Updated: Dec 1, 2022
Game-playing is a universal activity in human cultures. While historical sources will tell us about early evidence of human game-playing 7000 years ago, the practice is certainly far more ancient.
Game noun - a form of play or sport, especially a competitive one played according to rules and decided by skill, strength, or luck. — Oxford Languages
In Learning Strategies Part 1, I talked about the importance of repetition in martial arts training.
Here in Part 2, I'll discuss the role of games in education generally, and more specifically as applied to martial arts. Games provide us with incredibly powerful tools for education and self-improvement.
We know that games have been around for a long time. But how did we get started in all this game-playing?
One clue: we know that other animals play games: birds and mammals, and probably fish, reptiles, and insects as well.
“Happiness is never better exhibited than by young animals, such as puppies, kittens, lambs, and company, when playing together, like our own children,” — Charles Darwin
Our game-playing serves countless purposes, much of which relates to skills and brain development. Games can help us develop motor skills and practical movement. They teach us strategic thinking and risk evaluation, along with specific technical skills. Games also serve as vehicles for passing on social knowledge, norms, and important life concepts related to fairness, reciprocity, and cooperation.
In other words, games are fundamental to our physical, mental, and emotional development — to who we are, and how we learn.

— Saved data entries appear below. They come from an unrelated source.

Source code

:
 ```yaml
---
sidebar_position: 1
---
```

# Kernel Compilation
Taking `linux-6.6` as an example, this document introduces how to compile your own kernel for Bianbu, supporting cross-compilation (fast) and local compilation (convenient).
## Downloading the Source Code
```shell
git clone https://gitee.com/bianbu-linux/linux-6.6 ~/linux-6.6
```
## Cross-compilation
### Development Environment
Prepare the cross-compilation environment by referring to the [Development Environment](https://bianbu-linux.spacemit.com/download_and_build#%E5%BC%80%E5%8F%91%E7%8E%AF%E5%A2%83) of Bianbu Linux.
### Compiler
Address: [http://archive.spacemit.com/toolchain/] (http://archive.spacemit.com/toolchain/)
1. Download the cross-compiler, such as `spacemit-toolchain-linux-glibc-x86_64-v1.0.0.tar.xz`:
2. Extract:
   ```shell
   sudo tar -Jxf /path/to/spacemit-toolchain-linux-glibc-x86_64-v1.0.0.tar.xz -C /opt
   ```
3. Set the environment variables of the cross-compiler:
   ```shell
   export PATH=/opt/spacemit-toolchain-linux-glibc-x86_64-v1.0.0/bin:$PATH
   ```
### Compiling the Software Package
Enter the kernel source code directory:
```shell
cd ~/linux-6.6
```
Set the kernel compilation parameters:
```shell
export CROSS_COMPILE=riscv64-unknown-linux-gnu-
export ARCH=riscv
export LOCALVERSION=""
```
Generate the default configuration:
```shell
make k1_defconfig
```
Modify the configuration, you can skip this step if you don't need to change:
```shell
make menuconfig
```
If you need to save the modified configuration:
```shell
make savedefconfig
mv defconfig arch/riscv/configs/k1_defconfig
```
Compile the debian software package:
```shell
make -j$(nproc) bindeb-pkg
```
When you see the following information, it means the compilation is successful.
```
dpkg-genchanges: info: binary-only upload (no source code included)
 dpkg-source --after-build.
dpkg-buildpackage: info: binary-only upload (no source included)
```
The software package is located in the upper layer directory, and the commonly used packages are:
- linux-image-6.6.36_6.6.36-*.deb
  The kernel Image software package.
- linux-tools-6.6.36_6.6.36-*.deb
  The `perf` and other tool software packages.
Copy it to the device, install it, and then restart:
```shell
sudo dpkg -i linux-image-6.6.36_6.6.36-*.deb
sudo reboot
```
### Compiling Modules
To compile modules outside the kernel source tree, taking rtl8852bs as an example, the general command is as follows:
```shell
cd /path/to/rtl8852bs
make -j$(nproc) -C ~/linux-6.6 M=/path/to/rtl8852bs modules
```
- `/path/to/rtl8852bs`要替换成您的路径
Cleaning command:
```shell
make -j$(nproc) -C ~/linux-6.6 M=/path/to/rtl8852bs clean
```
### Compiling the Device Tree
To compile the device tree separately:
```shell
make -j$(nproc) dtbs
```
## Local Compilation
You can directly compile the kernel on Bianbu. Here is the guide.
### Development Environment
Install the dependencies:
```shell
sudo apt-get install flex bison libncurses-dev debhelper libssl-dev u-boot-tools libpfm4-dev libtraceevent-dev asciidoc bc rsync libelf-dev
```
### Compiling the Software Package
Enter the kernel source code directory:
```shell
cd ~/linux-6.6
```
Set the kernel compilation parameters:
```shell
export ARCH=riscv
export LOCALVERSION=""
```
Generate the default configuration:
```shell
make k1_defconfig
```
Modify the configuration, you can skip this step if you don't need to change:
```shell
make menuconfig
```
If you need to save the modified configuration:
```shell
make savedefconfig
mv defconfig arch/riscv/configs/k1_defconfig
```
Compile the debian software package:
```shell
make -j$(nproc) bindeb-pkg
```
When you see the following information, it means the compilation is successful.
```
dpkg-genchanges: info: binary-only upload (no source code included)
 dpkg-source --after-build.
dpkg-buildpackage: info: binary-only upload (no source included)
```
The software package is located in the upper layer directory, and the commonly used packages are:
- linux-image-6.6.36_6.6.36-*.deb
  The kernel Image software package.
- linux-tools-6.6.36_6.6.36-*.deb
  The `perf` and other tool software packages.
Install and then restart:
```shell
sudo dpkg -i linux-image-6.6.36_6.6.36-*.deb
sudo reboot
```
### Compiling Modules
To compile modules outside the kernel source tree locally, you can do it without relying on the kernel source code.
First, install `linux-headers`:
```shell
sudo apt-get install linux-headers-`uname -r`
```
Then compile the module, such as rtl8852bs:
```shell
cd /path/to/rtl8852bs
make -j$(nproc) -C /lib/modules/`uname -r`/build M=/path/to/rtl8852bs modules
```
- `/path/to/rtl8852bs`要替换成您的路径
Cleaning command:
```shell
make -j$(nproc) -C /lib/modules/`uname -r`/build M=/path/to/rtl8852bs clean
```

We use games to make learning fun, and to increase learner engagement. The dynamics of competition and cooperation also serve to motivate students, while providing opportunities for social learning.

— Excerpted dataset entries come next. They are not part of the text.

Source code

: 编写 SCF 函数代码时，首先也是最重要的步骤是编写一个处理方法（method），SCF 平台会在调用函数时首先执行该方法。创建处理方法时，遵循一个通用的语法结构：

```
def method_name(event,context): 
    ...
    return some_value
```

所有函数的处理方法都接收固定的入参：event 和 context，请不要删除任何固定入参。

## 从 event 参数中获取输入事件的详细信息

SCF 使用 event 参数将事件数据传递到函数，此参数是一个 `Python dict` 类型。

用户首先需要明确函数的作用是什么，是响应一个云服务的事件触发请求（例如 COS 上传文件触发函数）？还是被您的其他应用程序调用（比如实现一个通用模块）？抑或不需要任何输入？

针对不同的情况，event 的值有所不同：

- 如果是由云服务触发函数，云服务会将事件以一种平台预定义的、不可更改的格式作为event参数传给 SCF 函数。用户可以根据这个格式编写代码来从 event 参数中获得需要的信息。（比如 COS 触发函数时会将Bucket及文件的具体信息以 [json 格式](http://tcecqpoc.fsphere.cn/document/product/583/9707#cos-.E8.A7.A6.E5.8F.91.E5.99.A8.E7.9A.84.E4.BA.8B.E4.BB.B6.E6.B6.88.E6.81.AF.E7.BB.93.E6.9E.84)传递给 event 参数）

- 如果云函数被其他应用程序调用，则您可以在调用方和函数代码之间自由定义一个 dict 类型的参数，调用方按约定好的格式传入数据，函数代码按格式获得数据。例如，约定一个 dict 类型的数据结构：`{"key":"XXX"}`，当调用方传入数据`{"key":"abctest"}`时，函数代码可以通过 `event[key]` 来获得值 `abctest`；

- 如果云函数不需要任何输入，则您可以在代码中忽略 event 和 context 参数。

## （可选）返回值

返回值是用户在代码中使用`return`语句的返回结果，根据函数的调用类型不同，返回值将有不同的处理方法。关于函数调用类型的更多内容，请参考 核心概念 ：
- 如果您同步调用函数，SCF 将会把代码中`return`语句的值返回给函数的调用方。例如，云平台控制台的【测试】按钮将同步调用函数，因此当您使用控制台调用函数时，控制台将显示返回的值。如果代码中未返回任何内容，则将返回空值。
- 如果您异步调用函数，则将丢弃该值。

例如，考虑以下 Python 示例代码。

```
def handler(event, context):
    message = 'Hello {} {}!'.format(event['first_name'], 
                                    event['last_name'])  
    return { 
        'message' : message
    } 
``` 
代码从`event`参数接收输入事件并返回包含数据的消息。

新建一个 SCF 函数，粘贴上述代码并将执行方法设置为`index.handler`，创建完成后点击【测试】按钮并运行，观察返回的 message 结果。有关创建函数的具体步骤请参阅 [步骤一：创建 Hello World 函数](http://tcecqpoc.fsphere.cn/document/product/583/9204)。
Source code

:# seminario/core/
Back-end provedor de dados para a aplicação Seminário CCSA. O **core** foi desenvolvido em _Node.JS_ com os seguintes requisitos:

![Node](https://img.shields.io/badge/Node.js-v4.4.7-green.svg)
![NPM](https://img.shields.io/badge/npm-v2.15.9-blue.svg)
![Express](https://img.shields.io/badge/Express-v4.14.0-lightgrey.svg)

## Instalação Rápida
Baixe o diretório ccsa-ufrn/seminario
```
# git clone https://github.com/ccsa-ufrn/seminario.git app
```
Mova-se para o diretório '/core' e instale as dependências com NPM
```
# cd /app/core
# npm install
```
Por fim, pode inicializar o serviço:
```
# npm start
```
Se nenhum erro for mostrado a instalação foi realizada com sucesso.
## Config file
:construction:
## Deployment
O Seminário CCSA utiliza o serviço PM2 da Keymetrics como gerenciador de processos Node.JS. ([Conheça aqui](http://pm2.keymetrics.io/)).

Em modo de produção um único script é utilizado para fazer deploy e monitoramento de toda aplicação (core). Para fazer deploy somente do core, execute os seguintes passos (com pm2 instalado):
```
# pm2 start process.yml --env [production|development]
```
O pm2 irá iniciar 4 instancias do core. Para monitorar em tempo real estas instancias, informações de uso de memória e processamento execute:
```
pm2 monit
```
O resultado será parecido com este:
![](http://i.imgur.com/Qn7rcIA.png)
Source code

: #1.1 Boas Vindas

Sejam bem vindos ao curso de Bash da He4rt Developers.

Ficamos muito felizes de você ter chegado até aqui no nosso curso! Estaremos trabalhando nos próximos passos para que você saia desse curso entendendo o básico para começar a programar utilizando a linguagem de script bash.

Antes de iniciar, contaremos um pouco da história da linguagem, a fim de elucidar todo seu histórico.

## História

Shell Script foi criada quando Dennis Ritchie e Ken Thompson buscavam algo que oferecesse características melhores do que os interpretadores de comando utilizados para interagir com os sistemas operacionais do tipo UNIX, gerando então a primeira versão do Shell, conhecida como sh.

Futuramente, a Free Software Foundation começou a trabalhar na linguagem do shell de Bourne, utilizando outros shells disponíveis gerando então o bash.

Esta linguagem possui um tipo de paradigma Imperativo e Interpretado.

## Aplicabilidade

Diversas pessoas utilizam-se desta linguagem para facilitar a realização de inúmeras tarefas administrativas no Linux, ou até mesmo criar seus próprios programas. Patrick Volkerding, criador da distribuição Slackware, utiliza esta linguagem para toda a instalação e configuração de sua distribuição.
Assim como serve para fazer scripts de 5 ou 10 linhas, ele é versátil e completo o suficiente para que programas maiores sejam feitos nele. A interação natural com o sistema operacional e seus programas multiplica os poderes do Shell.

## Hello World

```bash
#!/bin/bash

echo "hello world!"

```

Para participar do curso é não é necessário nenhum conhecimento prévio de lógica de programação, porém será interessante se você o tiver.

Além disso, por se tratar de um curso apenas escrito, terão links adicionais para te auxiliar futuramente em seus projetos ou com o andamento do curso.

In martial arts, games can help a student progress in numerous ways:
Through physical conditioning activities, leading to increased endurance, strength, flexibility, and agility
Through practice of body control and coordinated body movement (e.g., eye-hand)
Through practice of specific technical movements used in martial arts
By simulating situations and techniques in a real-time competitive environment
While we have tons of great games for martial arts training — King of the Hill, obstacle course races, various forms of tag, Tug-of-War, Bear Crawl Rugby, to name a few — we can gamify most techniques and drills through sparring activities.

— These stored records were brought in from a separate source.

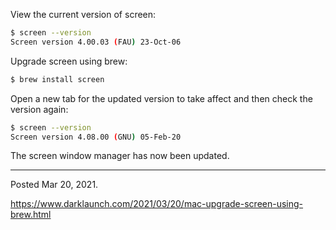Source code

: View the current version of screen:

```bash
$ screen --version
Screen version 4.00.03 (FAU) 23-Oct-06
```

Upgrade screen using brew:

```bash
$ brew install screen
```

Open a new tab for the updated version to take affect and then check the version again:

```bash
$ screen --version
Screen version 4.08.00 (GNU) 05-Feb-20
```

The screen window manager has now been updated.

---

Posted Mar 20, 2021.

https://www.darklaunch.com/2021/03/20/mac-upgrade-screen-using-brew.html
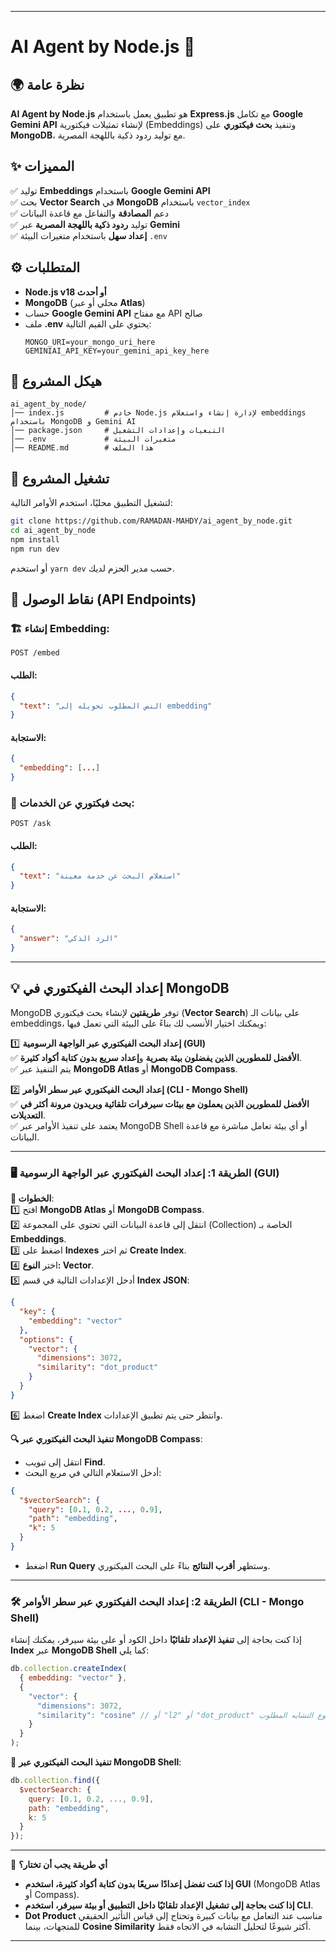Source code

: ﻿
---

# AI Agent by Node.js 🚀

## 🌍 نظرة عامة

**AI Agent by Node.js** هو تطبيق يعمل باستخدام **Express.js** مع تكامل **Google Gemini API** لإنشاء تمثيلات فيكتورية (Embeddings) وتنفيذ **بحث فيكتوري** على **MongoDB**، مع توليد ردود ذكية باللهجة المصرية.

## ✨ المميزات

✅ توليد **Embeddings** باستخدام **Google Gemini API**  
✅ بحث **Vector Search** في **MongoDB** باستخدام `vector_index`  
✅ دعم **المصادقة** والتفاعل مع قاعدة البيانات  
✅ توليد **ردود ذكية باللهجة المصرية** عبر **Gemini**  
✅ **إعداد سهل** باستخدام متغيرات البيئة `.env`  

## ⚙️ المتطلبات

- **Node.js v18 أو أحدث**  
- **MongoDB** (محلي أو عبر **Atlas**)  
- حساب **Google Gemini API** مع مفتاح API صالح  
- ملف **.env** يحتوي على القيم التالية:
  ```plaintext
  MONGO_URI=your_mongo_uri_here
  GEMINIAI_API_KEY=your_gemini_api_key_here
  ```

## 📂 هيكل المشروع

```
ai_agent_by_node/
│── index.js         # خادم Node.js لإدارة إنشاء واستعلام embeddings باستخدام MongoDB و Gemini AI
│── package.json     # التبعيات وإعدادات التشغيل
│── .env             # متغيرات البيئة
│── README.md        # هذا الملف
```

## 🚀 تشغيل المشروع

لتشغيل التطبيق محليًا، استخدم الأوامر التالية:

```sh
git clone https://github.com/RAMADAN-MAHDY/ai_agent_by_node.git
cd ai_agent_by_node
npm install
npm run dev
```
أو استخدم `yarn dev` حسب مدير الحزم لديك.

## 🔗 نقاط الوصول (API Endpoints)

### 🏗️ إنشاء Embedding:
```http
POST /embed
```
#### الطلب:
```json
{
  "text": "النص المطلوب تحويله إلى embedding"
}
```
#### الاستجابة:
```json
{
  "embedding": [...]
}
```

### 🔎 بحث فيكتوري عن الخدمات:
```http
POST /ask
```
#### الطلب:
```json
{
  "text": "استعلام البحث عن خدمة معينة"
}
```
#### الاستجابة:
```json
{
  "answer": "الرد الذكي"
}
```

---

## 💡 إعداد البحث الفيكتوري في MongoDB

MongoDB توفر **طريقتين** لإنشاء بحث فيكتوري (**Vector Search**) على بيانات الـ embeddings، ويمكنك اختيار الأنسب لك بناءً على البيئة التي تعمل فيها:

1️⃣ **إعداد البحث الفيكتوري عبر الواجهة الرسومية (GUI)**  
✅ **الأفضل للمطورين الذين يفضلون بيئة بصرية** و**إعداد سريع بدون كتابة أكواد كثيرة**.  
✅ يتم التنفيذ عبر **MongoDB Atlas** أو **MongoDB Compass**.  

2️⃣ **إعداد البحث الفيكتوري عبر سطر الأوامر (CLI - Mongo Shell)**  
✅ **الأفضل للمطورين الذين يعملون مع بيئات سيرفرات تلقائية ويريدون مرونة أكثر في التعديلات**.  
✅ يعتمد على تنفيذ الأوامر عبر MongoDB Shell أو أي بيئة تعامل مباشرة مع قاعدة البيانات.

---

### 🖥️ **الطريقة 1: إعداد البحث الفيكتوري عبر الواجهة الرسومية (GUI)**  

**🔹 الخطوات**:  
1️⃣ افتح **MongoDB Atlas** أو **MongoDB Compass**.  
2️⃣ انتقل إلى قاعدة البيانات التي تحتوي على المجموعة (Collection) الخاصة بـ **Embeddings**.  
3️⃣ اضغط على **Indexes** ثم اختر **Create Index**.  
4️⃣ اختر **النوع: Vector**.  
5️⃣ أدخل الإعدادات التالية في قسم **Index JSON**:  

```json
{
  "key": {
    "embedding": "vector"
  },
  "options": {
    "vector": {
      "dimensions": 3072,
      "similarity": "dot_product"
    }
  }
}
```

6️⃣ اضغط **Create Index** وانتظر حتى يتم تطبيق الإعدادات.  

**🔍 تنفيذ البحث الفيكتوري عبر MongoDB Compass**:  
- انتقل إلى تبويب **Find**.  
- أدخل الاستعلام التالي في مربع البحث:  

```json
{
  "$vectorSearch": {
    "query": [0.1, 0.2, ..., 0.9],  
    "path": "embedding",
    "k": 5 
  }
}
```

- اضغط **Run Query** وستظهر **أقرب النتائج** بناءً على البحث الفيكتوري.  

---

### 🛠 **الطريقة 2: إعداد البحث الفيكتوري عبر سطر الأوامر (CLI - Mongo Shell)**  

إذا كنت بحاجة إلى **تنفيذ الإعداد تلقائيًا** داخل الكود أو على بيئة سيرفر، يمكنك إنشاء **Index** عبر **MongoDB Shell** كما يلي:

```js
db.collection.createIndex(
  { embedding: "vector" },
  {
    "vector": {
      "dimensions": 3072,
      "similarity": "cosine" // أو "l2" أو "dot_product" حسب نوع التشابه المطلوب
    }
  }
);
```

🔎 **تنفيذ البحث الفيكتوري عبر MongoDB Shell**:  
```js
db.collection.find({
  $vectorSearch: {
    query: [0.1, 0.2, ..., 0.9],  
    path: "embedding",
    k: 5 
  }
});
```

---

📌 **أي طريقة يجب أن تختار؟**  
- **إذا كنت تفضل إعدادًا سريعًا بدون كتابة أكواد كثيرة، استخدم GUI** (MongoDB Atlas أو Compass).  
- **إذا كنت بحاجة إلى تشغيل الإعداد تلقائيًا داخل التطبيق أو بيئة سيرفر، استخدم CLI**.  
- **Dot Product** مناسب عند التعامل مع بيانات كبيرة وتحتاج إلى قياس التأثير الحقيقي للمتجهات، بينما **Cosine Similarity** أكثر شيوعًا لتحليل التشابه في الاتجاه فقط.  

---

Sparring is essentially a developed form of play-fighting, a game enjoyed by people, all primates, and a wide variety of mammals and birds. Typically, across the variety of species, play-fighting is competitive play requiring restraint, reciprocity, and turn-taking.
In humans, play-fighting has been refined over the ages to a multitude of forms, with and without weapons. Basically, the idea is to effectively simulate real-life combat while minimizing risk of injury. As such, sparring is a form of experiential learning, or "learning by doing."
To truly become a proficient martial artist, sparring is a necessary part of training.
Sparring tests the quality of our learning, highlighting strengths and weaknesses in technique. As compared to simply drilling, sparring gives us far more realistic feedback on our timing, footwork, positioning, and technical proficiency. Sparring builds strength and stamina.
Sparring also helps us prepare mentally for real-life action by enhancing focus, perception, and intuition while helping us regulate our natural fight-or-flight responses.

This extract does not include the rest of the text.